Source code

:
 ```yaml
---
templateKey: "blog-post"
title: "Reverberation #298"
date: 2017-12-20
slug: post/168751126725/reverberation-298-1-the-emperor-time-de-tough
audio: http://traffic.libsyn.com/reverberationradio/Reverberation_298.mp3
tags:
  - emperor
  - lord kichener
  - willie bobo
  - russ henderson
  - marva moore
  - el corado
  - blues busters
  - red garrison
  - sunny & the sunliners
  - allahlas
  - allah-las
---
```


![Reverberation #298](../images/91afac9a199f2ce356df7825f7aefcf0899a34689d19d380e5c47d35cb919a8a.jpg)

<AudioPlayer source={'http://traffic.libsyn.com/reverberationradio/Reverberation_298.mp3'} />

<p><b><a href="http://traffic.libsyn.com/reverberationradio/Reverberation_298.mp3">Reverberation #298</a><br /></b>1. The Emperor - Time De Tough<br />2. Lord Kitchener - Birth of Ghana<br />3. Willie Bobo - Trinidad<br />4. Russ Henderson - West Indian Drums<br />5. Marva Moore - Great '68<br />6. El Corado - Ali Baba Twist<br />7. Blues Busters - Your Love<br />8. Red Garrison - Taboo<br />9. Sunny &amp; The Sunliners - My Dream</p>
——
## WHAT YOU ARE ASKED TO DO
Tally, in the data above, the lines where the word "post" occurs, and give the figure alone.

## SOLUTION TO THE EXERCISE
2